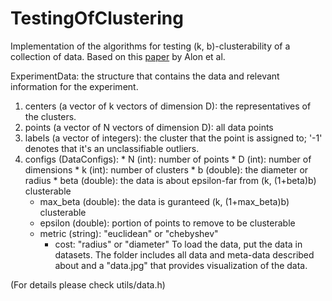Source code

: # TestingOfClustering

Implementation of the algorithms for testing (k, b)-clusterability of a collection of data. 
Based on this [paper](https://doi.org/10.1137/S0036144503437178) by Alon et al.

ExperimentData: the structure that contains the data and relevant information for the experiment.
1. centers (a vector of k vectors of dimension D): the representatives of the clusters.
2. points (a vector of N vectors of dimension D): all data points 
3. labels (a vector of integers): the cluster that the point is assigned to; '-1' denotes that it's an unclassifiable outliers.
4. configs (DataConfigs): 
        * N (int): number of points 
        * D (int): number of dimensions
        * k (int): number of clusters
        * b (double): the diameter or radius
        * beta (double): the data is about epsilon-far from (k, (1+beta)b) clusterable
	* max_beta (double): the data is guranteed (k, (1+max_beta)b) clusterable
	* epsilon (double): portion of points to remove to be clusterable 
	* metric (string): "euclidean" or "chebyshev"
        * cost: "radius" or "diameter"
To load the data, put the data in datasets. The folder includes all data and meta-data described about and a "data.jpg" that provides visualization of the data.

(For details please check utils/data.h)
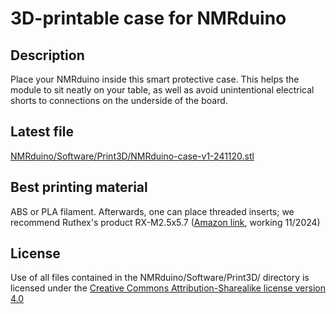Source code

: # 3D-printable case for NMRduino

## Description 
Place your NMRduino inside this smart protective case.  This helps the module to sit neatly on your table, as well as avoid unintentional electrical shorts to connections on the underside of the board.

## Latest file
[NMRduino/Software/Print3D/NMRduino-case-v1-241120.stl](https://github.com/NMRduino/NMRduino/blob/main/Software/Print3D/NMRduino-case-v1-242011.stl)  

## Best printing material
ABS or PLA filament. Afterwards, one can place threaded inserts; we recommend Ruthex's product RX-M2.5x5.7 ([Amazon link](https://www.amazon.es/ruthex-inserto-roscado-M2-5-piezas/dp/B088QJDPKK), working 11/2024)

## License
Use of all files contained in the NMRduino/Software/Print3D/ directory is licensed under the [Creative Commons Attribution-Sharealike license version 4.0](https://creativecommons.org/licenses/by-sa/4.0/deed.en)
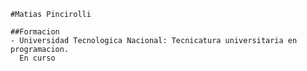     #Matias Pincirolli

    ##Formacion
    - Universidad Tecnologica Nacional: Tecnicatura universitaria en programacion.
      En curso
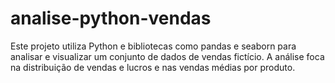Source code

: # analise-python-vendas
Este projeto utiliza Python e bibliotecas como pandas e seaborn para analisar e visualizar um conjunto de dados de vendas fictício. A análise foca na distribuição de vendas e lucros e nas vendas médias por produto.
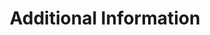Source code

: ---
id: additional-information
title: Additional Information
sidebar_label: Additional Information
---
|---|
Starting with the line that contains "(k, (1+beta)b) clusterable" and finishing with the line that contains "title: Additional Information", reproduce every line of the material above exactly, but not the pictures.

EXERCISE OUTPUT:
        * beta (double): the data is about epsilon-far from (k, (1+beta)b) clusterable
	* max_beta (double): the data is guranteed (k, (1+max_beta)b) clusterable
	* epsilon (double): portion of points to remove to be clusterable 
	* metric (string): "euclidean" or "chebyshev"
        * cost: "radius" or "diameter"
To load the data, put the data in datasets. The folder includes all data and meta-data described about and a "data.jpg" that provides visualization of the data.

(For details please check utils/data.h)
Source code

: # 3D-printable case for NMRduino

## Description 
Place your NMRduino inside this smart protective case.  This helps the module to sit neatly on your table, as well as avoid unintentional electrical shorts to connections on the underside of the board.

## Latest file
[NMRduino/Software/Print3D/NMRduino-case-v1-241120.stl](https://github.com/NMRduino/NMRduino/blob/main/Software/Print3D/NMRduino-case-v1-242011.stl)  

## Best printing material
ABS or PLA filament. Afterwards, one can place threaded inserts; we recommend Ruthex's product RX-M2.5x5.7 ([Amazon link](https://www.amazon.es/ruthex-inserto-roscado-M2-5-piezas/dp/B088QJDPKK), working 11/2024)

## License
Use of all files contained in the NMRduino/Software/Print3D/ directory is licensed under the [Creative Commons Attribution-Sharealike license version 4.0](https://creativecommons.org/licenses/by-sa/4.0/deed.en)
     #Matias Pincirolli

    ##Formacion
    - Universidad Tecnologica Nacional: Tecnicatura universitaria en programacion.
      En curso
Source code

: # analise-python-vendas
Este projeto utiliza Python e bibliotecas como pandas e seaborn para analisar e visualizar um conjunto de dados de vendas fictício. A análise foca na distribuição de vendas e lucros e nas vendas médias por produto.
Source code

: ---
id: additional-information
title: Additional Information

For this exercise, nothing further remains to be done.